Ten Thousand Miles Without a Cloud, by Sun Shuyun, 2003.

Without drama, Sun Shuyun tells of her journeys to the many places that Xuan Zang, the 7th century Chinese monk made to the "West"--Central Asia (the Silk Road) and India. His story was retold with much fantasy and "paranormal" incidents in the 15th century and is regarded as one of the Four great classic novels. It could rightly be called The Monkey King, after one of the superheroes who was chosen to protect the monk on his journey. (See post on “Journey to the West below.)

"Ten thousand miles" is the sober and sensible but fascinating story of a Chinese woman who grew up with Red Guards for parents and a grandmother was a devout Buddhist (who had bound feet). Much of her travels take her to parts of the Silk Road which conjures up images of the Orient Express; it is far from being such a luxurious ride. She makes a side trip as did Xuan Zang to Peshawar. This is today said to be the epicenter of "Islamofascists": well, it is the second most important site for Buddhists.

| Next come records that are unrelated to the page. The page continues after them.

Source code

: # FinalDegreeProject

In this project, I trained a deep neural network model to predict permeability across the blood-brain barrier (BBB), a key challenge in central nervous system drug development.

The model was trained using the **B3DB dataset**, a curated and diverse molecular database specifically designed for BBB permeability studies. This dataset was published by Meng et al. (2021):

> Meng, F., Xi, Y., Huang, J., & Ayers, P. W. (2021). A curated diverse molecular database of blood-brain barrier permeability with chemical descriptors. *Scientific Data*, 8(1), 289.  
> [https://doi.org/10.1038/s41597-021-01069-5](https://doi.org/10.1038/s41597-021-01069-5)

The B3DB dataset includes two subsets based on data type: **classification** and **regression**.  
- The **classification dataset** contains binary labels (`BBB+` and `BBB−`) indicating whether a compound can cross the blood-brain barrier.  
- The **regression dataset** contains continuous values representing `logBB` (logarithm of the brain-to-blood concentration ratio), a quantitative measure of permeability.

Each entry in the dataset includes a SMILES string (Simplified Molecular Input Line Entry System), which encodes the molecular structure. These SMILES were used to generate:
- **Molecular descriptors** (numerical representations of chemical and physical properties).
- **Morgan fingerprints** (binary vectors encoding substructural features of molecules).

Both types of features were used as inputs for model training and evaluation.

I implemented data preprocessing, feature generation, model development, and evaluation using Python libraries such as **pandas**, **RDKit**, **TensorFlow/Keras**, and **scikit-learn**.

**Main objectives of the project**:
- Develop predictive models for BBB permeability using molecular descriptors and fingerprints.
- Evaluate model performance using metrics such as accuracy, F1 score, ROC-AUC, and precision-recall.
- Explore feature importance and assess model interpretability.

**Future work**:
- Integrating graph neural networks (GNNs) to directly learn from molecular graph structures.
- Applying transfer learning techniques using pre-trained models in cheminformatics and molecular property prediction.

Buddhism was born in India around 600 B.C. but was much forgotten there by the 19th century until an English translation of Xuan Zang's “Great Tang Records on the Western Regions” (referred to by Sun as the "Buddhist Records of the Western World") helped British and Indian archaeologists uncover the sacred sites to which Burmese, Thai and Ceylonese Buddhists had come but failed to find. You will learn much from this book, not least about your own preconceptions about the meaning of life.

Five stars out of five.

The Uninvited, by Geling Yan, 2006.

Written by a Chinese journalist who left after the Tiananmen protest and crackdown, this is a fantastical novel, magical realism without the magic, highly imaginative. To say that it describes corruption and exploitation is like saying Moby Dick is about whaling. A good looking temporary (reserve) laborer finds a boondoggle attending banquets pretending to be a journalist. (This book is also published with the title The Banquet Bug.) He is married to the most worthy of women but finds sex and sex trade among his escapades, along with art and luxury with a neurotic artist and a corrupt developer, etc., etc. This is a fast-paced, well-written read into which one may impute lessons as one wishes.

Four stars out of five.

The Lords of the Bow, by Conn Iggulden, 2011.

This is the second book in a series. I found the first volume, Genghis, very absorbing with the descriptions of the young Temujin's struggles to survive and regain his birth-right--the "cold face," the will to power, the harrowing escapes. The Lords of the Bow, I think, over-reaches. It is a good story and well told. But it is thin: the characters of Temuge and his brothers, of Kokchu the new shaman and the non Mongols who chose to help Genghis, the reasons for Genghis' inability to love his oldest son, the descriptions of the layers of Chin society from the tong chief and slaves to the generals and imperial court. The scope demands Wagnerian treatment (while Genghis demanded and received something more like the Carmina Burana) and it does not get it.

Three stars out of five (volume one was Five stars out of five).